ジャパンハート講演会
2010/01/29
2010年1月22日(金)
ジャパンハートでミャンマーや国内の僻地等で実際に看護師として活動をされている西野先生と大原先生をお招きして、大変貴重なお話を聞かせていただきました。
第1部 講演会
ミャンマーでの体験
ミャンマーは仏教国であり、病院の理事も住職だそうです。僧侶達と一緒に生活をしながら、ミャンマーの多くの人達の病気の手当をしてこられました。
日本のように医療器具も整っておらず、手術中にブレーカーが落ちて停電することは度々だそうです。
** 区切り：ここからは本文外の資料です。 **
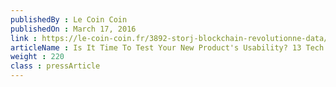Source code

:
 ```yaml
---
publishedBy : Le Coin Coin
publishedOn : March 17, 2016
link : https://le-coin-coin.fr/3892-storj-blockchain-revolutionne-data/
articleName : Is It Time To Test Your New Product's Usability? 13 Tech Experts Weigh In
weight : 220 
class : pressArticle
---
```

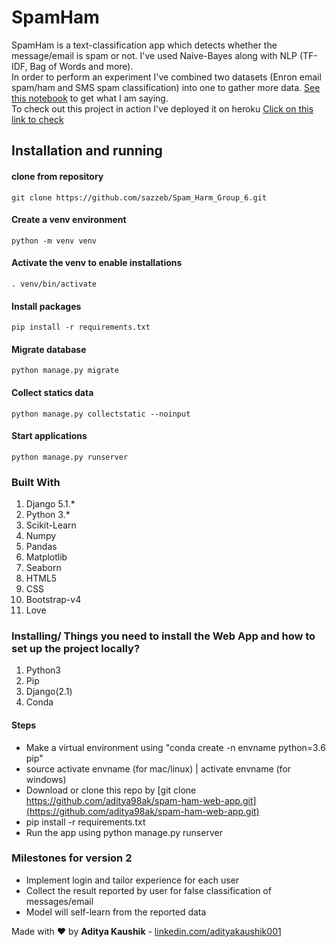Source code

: # SpamHam
SpamHam is a text-classification app which detects whether the message/email is spam or not. I've used Naive-Bayes along with NLP (TF-IDF, Bag of Words and more). <br>
In order to perform an experiment I've combined two datasets (Enron email spam/ham and SMS spam classification) into one to gather more data. [See this notebook](https://github.com/aditya98ak/spam-ham-web-app/blob/master/machine_learning_section/SpamHam.ipynb) to get what I am saying.
<br>
To check out this project in action I've deployed it on heroku
[Click on this link to check](https://spamham.herokuapp.com)

## Installation and running

#### clone from repository
```aiignore
git clone https://github.com/sazzeb/Spam_Harm_Group_6.git
```

#### Create a venv environment
```
python -m venv venv
```

#### Activate the venv to enable installations
```
. venv/bin/activate
```
#### Install packages
```
pip install -r requirements.txt
```

#### Migrate database
```aiignore
python manage.py migrate

```

#### Collect statics data

```aiignore
python manage.py collectstatic --noinput
```

#### Start applications
```aiignore
python manage.py runserver

```
### Built With

1. Django 5.1.*
2. Python 3.*
3. Scikit-Learn
4. Numpy
5. Pandas
6. Matplotlib
7. Seaborn
4. HTML5
5. CSS
6. Bootstrap-v4
7. Love

### Installing/ Things you need to install the Web App and how to set up the project locally?

1. Python3
2. Pip
3. Django(2.1)
4. Conda

#### Steps
- Make a virtual environment using "conda create -n envname python=3.6 pip"
- source activate envname (for mac/linux) | activate envname (for windows)
- Download or clone this repo by [git clone https://github.com/aditya98ak/spam-ham-web-app.git](https://github.com/aditya98ak/spam-ham-web-app.git)
- pip install -r requirements.txt
- Run the app using python manage.py runserver

### Milestones for version 2
- Implement login and tailor experience for each user
- Collect the result reported by user for false classification of messages/email
- Model will self-learn from the reported data

Made with :heart: by
**Aditya Kaushik**  - [linkedin.com/adityakaushik001](https://www.linkedin.com/in/adityakaushik01/)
ガーゼなどもみんなで協力して手作りで用意されるようです。蚊が多いため、感染予防には注意が必要だとお話されていました。日本の薬品はミャンマーの薬品よりも効能がいいが、調達が可能なミャンマーの薬品を使用するそうです。治療が持続的に行えるために医薬品は現地調達されるそうです。
また、ミャンマーは保険制度がなく、医療費は実費のため、多くの人が治療や手術を受けたくても受けられない状況のようです。先生達が診られた患者さんの中のほとどが、2~3年前から病気であったり、ひどい方だと8年以上もずっと病気だけれど、治療をうけられない方が多くいるということでした。ガンの手術を受けるには多額の費用がかかるため、子供たちはガン治療を受けることができないそうです。(ミャンマーの平均所得 1日50円、手術代2万円)そのため、患者さんの死までの時間を一緒に楽しく過ごす方法を考え、患者さんの家族旅行を無償でサポートする心の医療事業を行っているそうです。
口裂病の患者さんは、学校に行けなかったり、結婚できないなどの問題を抱えて生活をしています。手術を無事終えた患者さんは、学校に行けるようになり、結婚がきまるなど病気が治るだけでなく、生活も大きく変わるのだそうです。
日本の僻地での医療
(島根県隠岐の島)
島の中で自己完結できるネットワークが充実している。医師、看護師、住民みんなが知り合いのため、患者さんの要望を理解しやすい環境が整っている。在宅看護か病院看護かは患者さん自身が選べるそうです。とにかくチーム医療と在宅介護が充実していると話されていました。
(山梨県牧丘)
隠岐の島とは違い、こちらは地域での自己完結ではなく、状況に応じた調整能力が抜群だそうです。患者の状況に応じてどの病院で治療を受けるのがよいかを判断して、医療を提供する体制が整っているそうです。
その地域地域に応じた医療を提供することが大切だとお話をされていました。医師、看護師として重要なことは、その地域の人達と同じ生活をすることで、どのような生活背景があるかをまず知ることだと最後にお話いただきました。
第2部シーネづくりワークショップ
参加者が5つの班にわかれて、シーネづくりに挑戦しました。(シーネ:骨折の際患部を固定する添え木のこと)
それぞれの班に問題がだされ、その問題に応じてシーネを作りました。(問題例:自転車で走行中に転倒、右足首を骨折)
シーネの材料は、ペットボトル、雑誌、牛乳パック、ガムテープ、ストッキングなど日用品です。
どの班も創意工夫して、シーネづくりに挑戦しました。先生達もみんなの発想にびっくりされていました。
参加者は県立大学の看護学部生を中心に、山口大学医学部生、北九州からも学生が来られていました。一般の参加者も多く、それぞれに充実した時間をすごすことが出来たと思います。